* _Activity_: Gather each line in the entries that includes the string "dimension".

* _Document images with source code_:
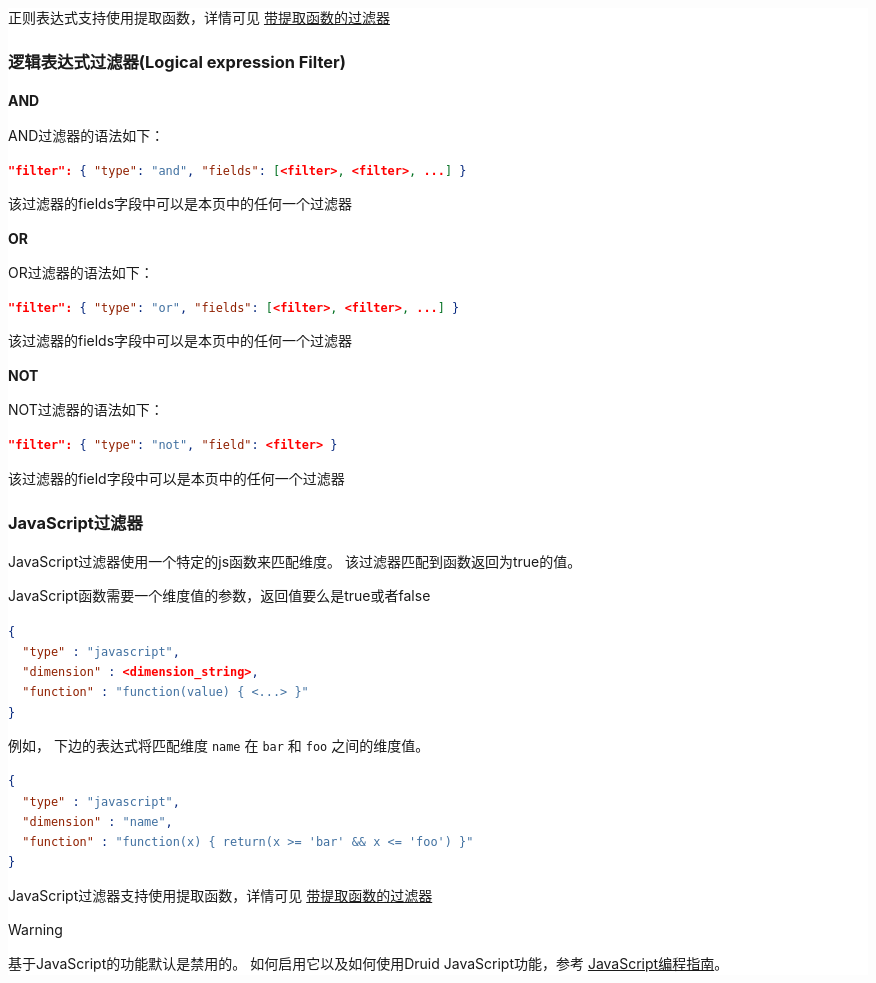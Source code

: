 正则表达式支持使用提取函数，详情可见 [带提取函数的过滤器](#带提取函数的过滤器)

### **逻辑表达式过滤器(Logical expression Filter)**

**AND**

AND过滤器的语法如下：

```json
"filter": { "type": "and", "fields": [<filter>, <filter>, ...] }
```

该过滤器的fields字段中可以是本页中的任何一个过滤器

**OR**

OR过滤器的语法如下：

```json
"filter": { "type": "or", "fields": [<filter>, <filter>, ...] }
```

该过滤器的fields字段中可以是本页中的任何一个过滤器

**NOT**

NOT过滤器的语法如下：

```json
"filter": { "type": "not", "field": <filter> }
```

该过滤器的field字段中可以是本页中的任何一个过滤器

### **JavaScript过滤器**

JavaScript过滤器使用一个特定的js函数来匹配维度。 该过滤器匹配到函数返回为true的值。

JavaScript函数需要一个维度值的参数，返回值要么是true或者false

```json
{
  "type" : "javascript",
  "dimension" : <dimension_string>,
  "function" : "function(value) { <...> }"
}
```

例如， 下边的表达式将匹配维度 `name` 在 `bar` 和 `foo` 之间的维度值。

```json
{
  "type" : "javascript",
  "dimension" : "name",
  "function" : "function(x) { return(x >= 'bar' && x <= 'foo') }"
}
```

JavaScript过滤器支持使用提取函数，详情可见 [带提取函数的过滤器](#带提取函数的过滤器)

> [!WARNING]
> 基于JavaScript的功能默认是禁用的。 如何启用它以及如何使用Druid JavaScript功能，参考 [JavaScript编程指南](../development/JavaScript.md)。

* _Output_:
  "dimension" : <dimension_string>,
  "dimension" : "name",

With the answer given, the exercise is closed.